Ordinanza di Cassazione Civile Sez. L Num. 9437 Anno 2024
Civile Ord. Sez. L Num. 9437 Anno 2024
Presidente: COGNOME NOME
Relatore: COGNOME NOME
Data pubblicazione: 09/04/2024
ORDINANZA
sul ricorso 8101-2022 proposto da:
RAGIONE_SOCIALE, in persona del legale rappresentante pro tempore, elettivamente domiciliata in INDIRIZZO INDIRIZZO, presso lo studio dell’avvocato COGNOME (RAGIONE_SOCIALE), che la rappresenta e difende;
– ricorrente –
contro
NOME, elettivamente domiciliato in INDIRIZZO, presso lo studio dell’AVV_NOTAIO, che lo rappresenta e difende;
– controricorrente –
avverso la sentenza n. 46/2022 della CORTE D’APPELLO di ROMA, depositata il 11/01/2022 R.G.N. 2484/2021;
RNUMERO_DOCUMENTO.N. NUMERO_DOCUMENTO
COGNOME.
Rep.
Ud. 08/02/2024
CC
udita la relazione della causa svolta nella camera di consiglio del 08/02/2024 dal AVV_NOTAIO COGNOME.
RILEVATO CHE
La Corte di appello di Roma, confermando la sentenza del Tribunale della medesima sede pronunciata in sede di opposizione ex art. 1, comma 57, della legge n. 92 del 2012, ha accolto la domanda di annullamento del licenziamento intimato da RAGIONE_SOCIALE con lettera del 3.4.2019 a NOME COGNOME, addetto al servizio raccolta rifiuti, avendo ritenuto insussistente la condotta addebitata di appropriazione di carburante (destinato ai mezzi aziendali) per uso personale.
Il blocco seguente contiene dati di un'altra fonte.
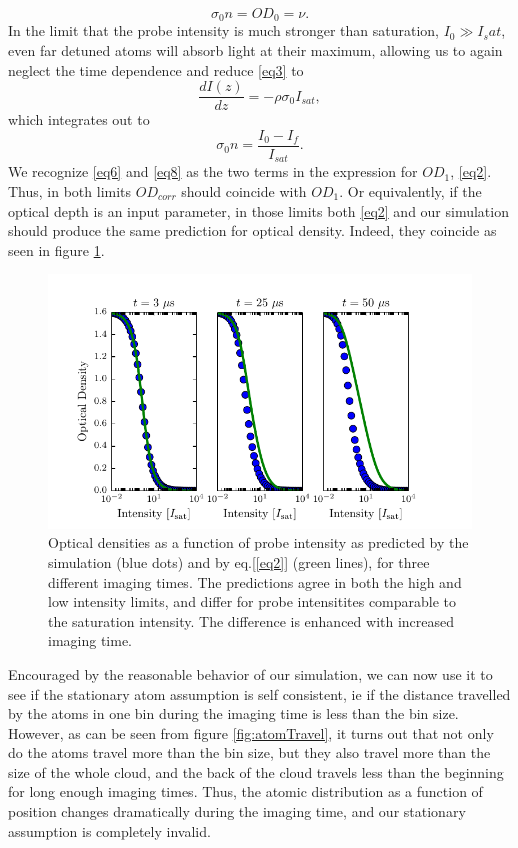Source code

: \documentclass[12pt]{iopart}
\begin{document}
\begin{equation}
\sigma_0 n = OD_0 = \nu. \label{eq6}
\end{equation}
In the limit that the probe intensity is much stronger than saturation, $I_0\gg I_sat$, even far detuned atoms will absorb light at their maximum, allowing us to again neglect the time dependence and reduce \ref{eq3} to 
\begin{equation}
\frac{dI(z)}{dz}=-\rho\sigma_0 I_{sat}, 
\end{equation}
which integrates out to 
\begin{equation}
\sigma_0 n = \frac{I_0 - I_f}{I_{sat}}. \label{eq8}
\end{equation}
We recognize \ref{eq6} and \ref{eq8} as the two terms in the expression for $OD_1$, \ref{eq2}. Thus, in both limits $OD_{corr}$ should coincide with $OD_1$. Or equivalently, if the optical depth is an input parameter, in those limits both \ref{eq2} and our simulation should produce the same prediction for optical density. Indeed, they coincide as seen in figure \ref{fig:IsatLimits}.
\begin{figure}
	\includegraphics{figure3.pdf}
\caption{Optical densities as a function of probe intensity as predicted by the simulation (blue dots) and by eq.[\ref{eq2}] (green lines), for three different imaging times. The predictions agree in both the high and low intensity limits, and differ for probe intensitites comparable to the saturation intensity. The difference is enhanced with increased imaging time.}  
\label{fig:IsatLimits}
\end{figure}
\par Encouraged by the reasonable behavior of our simulation, we can now use it to see if the stationary atom assumption is self consistent, ie if the distance travelled by the atoms in one bin during the imaging time is less than the bin size. However, as can be seen from figure \ref{fig:atomTravel}, it turns out that not only do the atoms travel more than the bin size, but they also travel more than the size of the whole cloud, and the back of the cloud travels less than the beginning for long enough imaging times. Thus, the atomic distribution as a function of position changes dramatically during the imaging time, and our stationary assumption is completely invalid. 
\end{document}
La Corte rilevava che le concordi emergenze (documentali e orali) non avevano consentito di dimostrare l’appropriazione di carburante e l’uso per finalità estranee al servizio e agli interessi aziendali bensì, esclusivamente, il rifornimento di un mezzo diverso da quello assegnato nel turno di servizio (e abbinato ad una sua propria carta carburante), violazione della disciplina aziendale sull’uso delle carte che non appariva di gravità tale da legittimare il provvedimento espulsivo, a fronte, peraltro, della prassi di consentire -da parte del caposquadra -la modifica di assegnazione dei mezzi (e delle card carburante) per esigenze di rimodulazione e concreta organizzazione del servizio.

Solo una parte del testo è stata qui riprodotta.